WHAT THE TASK REQUIRES:
In the records below, find the line that contains "There is also a" and the line that contains "until every name". Set down exactly those lines and every line between them, and nothing more.

EXTRACTED MATERIAL:
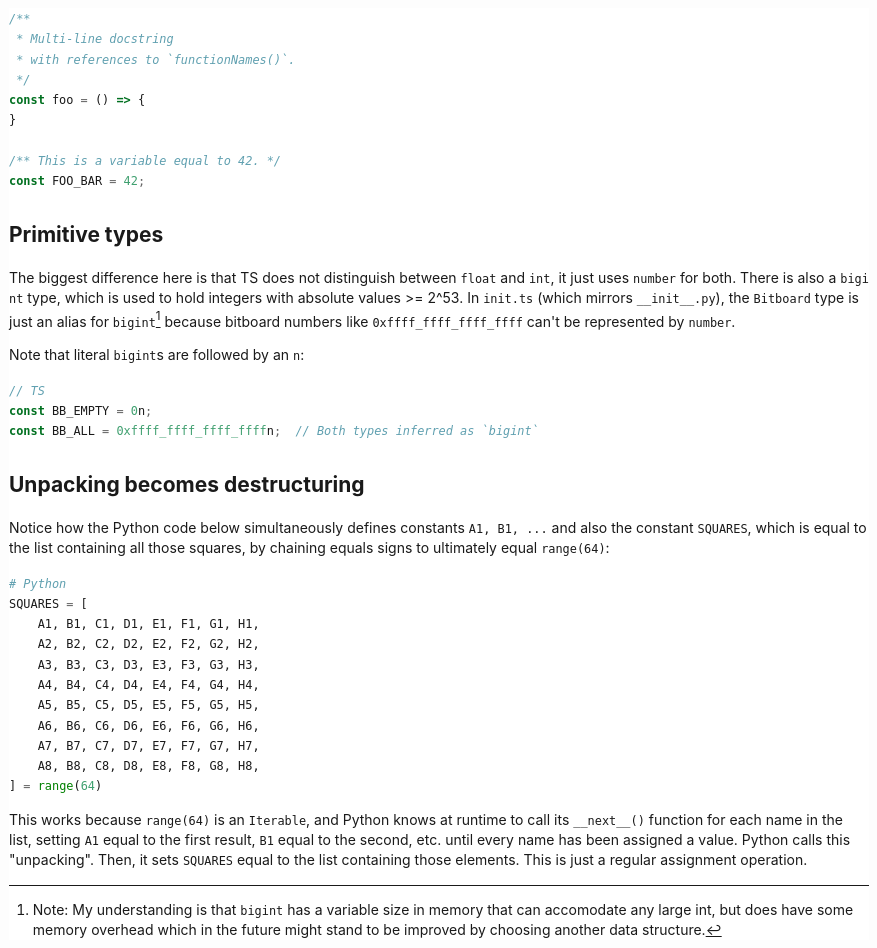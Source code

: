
 ```ts
/**
 * Multi-line docstring
 * with references to `functionNames()`.
 */
const foo = () => {
}

/** This is a variable equal to 42. */
const FOO_BAR = 42;
```

## Primitive types
The biggest difference here is that TS does not distinguish between 
`float` and `int`, it just uses `number` for both. There is also a
`bigint` type, which is used to hold integers with absolute values >= 2^53.
In `init.ts` (which mirrors `__init__.py`), the `Bitboard` type is just an
alias for `bigint`[^1] because bitboard numbers like `0xffff_ffff_ffff_ffff`
can't be represented by `number`.

Note that literal `bigint`s are followed by an `n`:
```ts
// TS
const BB_EMPTY = 0n;
const BB_ALL = 0xffff_ffff_ffff_ffffn;  // Both types inferred as `bigint`
```

[^1]: Note: My understanding is that `bigint` has a variable size in memory 
that can accomodate any large int, but does have some memory overhead which 
in the future might stand to be improved by choosing another data structure.

## Unpacking becomes destructuring
Notice how the Python code below simultaneously defines constants 
`A1, B1, ...` and also the constant `SQUARES`, which is equal to the
list containing all those squares, by chaining equals signs to ultimately 
equal `range(64)`:

```py
# Python
SQUARES = [
    A1, B1, C1, D1, E1, F1, G1, H1,
    A2, B2, C2, D2, E2, F2, G2, H2,
    A3, B3, C3, D3, E3, F3, G3, H3,
    A4, B4, C4, D4, E4, F4, G4, H4,
    A5, B5, C5, D5, E5, F5, G5, H5,
    A6, B6, C6, D6, E6, F6, G6, H6,
    A7, B7, C7, D7, E7, F7, G7, H7,
    A8, B8, C8, D8, E8, F8, G8, H8,
] = range(64)
```
This works because `range(64)` is an `Iterable`, and Python knows at 
runtime to call its `__next__()` function for each name in the list, 
setting `A1` equal to the first result, `B1` equal to the second, etc. 
until every name has been assigned a value. Python calls this "unpacking". 
Then, it sets `SQUARES` equal to the list containing those elements. This 
is just a regular assignment operation.


[^2]: The first reason is that functions with the regular syntax are 
[^3]: I have two problems with the author's suggested method. The first is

SOLUTION FOR THIS PROBLEM:
`float` and `int`, it just uses `number` for both. There is also a
`bigint` type, which is used to hold integers with absolute values >= 2^53.
In `init.ts` (which mirrors `__init__.py`), the `Bitboard` type is just an
alias for `bigint`[^1] because bitboard numbers like `0xffff_ffff_ffff_ffff`
can't be represented by `number`.

Note that literal `bigint`s are followed by an `n`:
```ts
// TS
const BB_EMPTY = 0n;
const BB_ALL = 0xffff_ffff_ffff_ffffn;  // Both types inferred as `bigint`
```

[^1]: Note: My understanding is that `bigint` has a variable size in memory 
that can accomodate any large int, but does have some memory overhead which 
in the future might stand to be improved by choosing another data structure.

## Unpacking becomes destructuring
Notice how the Python code below simultaneously defines constants 
`A1, B1, ...` and also the constant `SQUARES`, which is equal to the
list containing all those squares, by chaining equals signs to ultimately 
equal `range(64)`:

```py
# Python
SQUARES = [
    A1, B1, C1, D1, E1, F1, G1, H1,
    A2, B2, C2, D2, E2, F2, G2, H2,
    A3, B3, C3, D3, E3, F3, G3, H3,
    A4, B4, C4, D4, E4, F4, G4, H4,
    A5, B5, C5, D5, E5, F5, G5, H5,
    A6, B6, C6, D6, E6, F6, G6, H6,
    A7, B7, C7, D7, E7, F7, G7, H7,
    A8, B8, C8, D8, E8, F8, G8, H8,
] = range(64)
```
This works because `range(64)` is an `Iterable`, and Python knows at 
runtime to call its `__next__()` function for each name in the list, 
setting `A1` equal to the first result, `B1` equal to the second, etc. 
until every name has been assigned a value. Python calls this "unpacking". 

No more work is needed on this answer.